There was a distinct whiff of misogyny to Is AnyOneUp.com, and on some Lad-themed sites that whiff becomes a stench. The Uni Lad site hit the headlines earlier this year when it posted a horrendous article claiming that most young women were "sluts" and suggesting that as "85% of rape cases go unreported. That seems to be fairly good odds." The post generated an enormous outcry and Uni Lad first apologised and then went offline, but similar laddishness sadly endures elsewhere.
Ogrish.com, and similar sites such as Rotten.com, were sick in a different way: they specialised in posting uncensored footage of death and injury, enabling you to watch people being beheaded, being mauled by lions, being torn apart in horrendous accidents and other similarly lovely things.

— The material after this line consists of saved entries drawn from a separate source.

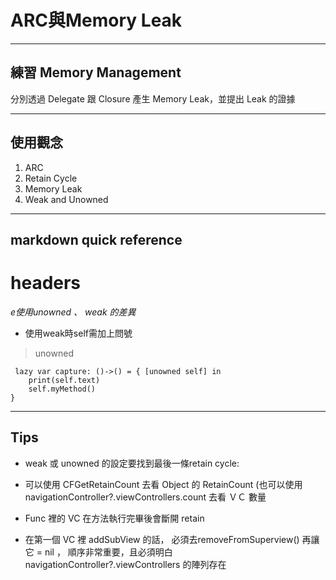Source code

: # ARC與Memory Leak

----
## 練習 Memory Management

> 
分別透過 Delegate 跟 Closure 產生 Memory Leak，並提出 Leak 的證據

----
## 使用觀念

1. ARC
2. Retain Cycle
3. Memory Leak
4. Weak and Unowned
----
## markdown quick reference
# headers

*e使用unowned 、 weak 的差異*



* 使用weak時self需加上問號

>unowned 

     lazy var capture: ()->() = { [unowned self] in
        print(self.text)
        self.myMethod()
    }


----
## Tips
* weak 或 unowned 的設定要找到最後一條retain cycle:

                      
* 可以使用 CFGetRetainCount 去看 Object 的 RetainCount
(也可以使用 navigationController?.viewControllers.count 去看 ＶＣ 數量

*  Func 裡的 VC 在方法執行完畢後會斷開 retain

* 在第一個 VC 裡 addSubView 的話， 必須去removeFromSuperview() 再讓它 = nil ， 順序非常重要，且必須明白 navigationController?.viewControllers 的陣列存在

For many, Ogrish reached a new low when it published footage of 9/11 victims, including footage of people jumping to their deaths from the Twin Towers. Despite the best efforts of internet clean-up campaigners the sites were rarely blocked or banned (the exception was Germany, which blocked Ogrish in 2005), but these days Ogrish redirects to LiveLeak. However, its rivals, imitators and images live on.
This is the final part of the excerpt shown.